■ **EXERCISE PROMPT**: Using the listing below, select the lines with the word "Methode" and copy them.

■ **THE RECORDS**:
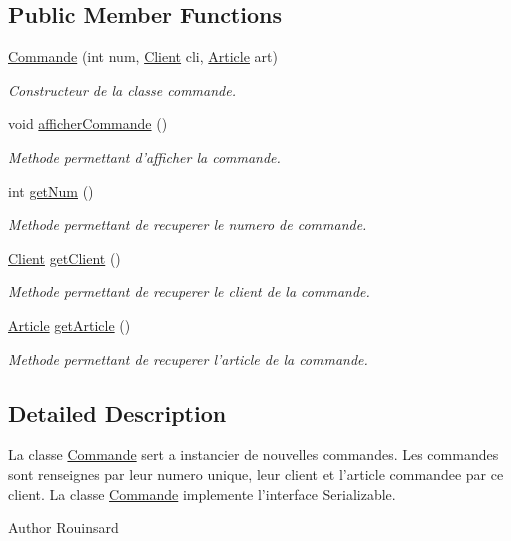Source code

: \subsection*{Public Member Functions}
\begin{DoxyCompactItemize}
\item 
\hyperlink{classgestion_commande_1_1_commande_a05c95335b8ffd8af844cfd45706a525f}{Commande} (int num, \hyperlink{classgestion_commande_1_1_client}{Client} cli, \hyperlink{classgestion_commande_1_1_article}{Article} art)
\begin{DoxyCompactList}\small\item\em Constructeur de la classe commande. \end{DoxyCompactList}\item 
void \hyperlink{classgestion_commande_1_1_commande_a28e22a23c75689f346b8d130e3f326eb}{afficher\-Commande} ()
\begin{DoxyCompactList}\small\item\em Methode permettant d'afficher la commande. \end{DoxyCompactList}\item 
int \hyperlink{classgestion_commande_1_1_commande_ad7592dce621f208b4929c6f7baf28aa6}{get\-Num} ()
\begin{DoxyCompactList}\small\item\em Methode permettant de recuperer le numero de commande. \end{DoxyCompactList}\item 
\hyperlink{classgestion_commande_1_1_client}{Client} \hyperlink{classgestion_commande_1_1_commande_aeaa08b1cafcdb48bcc6f70066a949f23}{get\-Client} ()
\begin{DoxyCompactList}\small\item\em Methode permettant de recuperer le client de la commande. \end{DoxyCompactList}\item 
\hyperlink{classgestion_commande_1_1_article}{Article} \hyperlink{classgestion_commande_1_1_commande_a5bc20e7184b4d85e5fbbcbbe05c5aa4e}{get\-Article} ()
\begin{DoxyCompactList}\small\item\em Methode permettant de recuperer l'article de la commande. \end{DoxyCompactList}\end{DoxyCompactItemize}


\subsection{Detailed Description}
La classe \hyperlink{classgestion_commande_1_1_commande}{Commande} sert a instancier de nouvelles commandes. Les commandes sont renseignes par leur numero unique, leur client et l'article commandee par ce client. La classe \hyperlink{classgestion_commande_1_1_commande}{Commande} implemente l'interface Serializable. \begin{DoxyAuthor}{Author}
Rouinsard 
\end{DoxyAuthor}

■ **ANSWER BOX**:
\begin{DoxyCompactList}\small\item\em Methode permettant d'afficher la commande. \end{DoxyCompactList}\item 
\begin{DoxyCompactList}\small\item\em Methode permettant de recuperer le numero de commande. \end{DoxyCompactList}\item 
\begin{DoxyCompactList}\small\item\em Methode permettant de recuperer le client de la commande. \end{DoxyCompactList}\item 
\begin{DoxyCompactList}\small\item\em Methode permettant de recuperer l'article de la commande. \end{DoxyCompactList}\end{DoxyCompactItemize}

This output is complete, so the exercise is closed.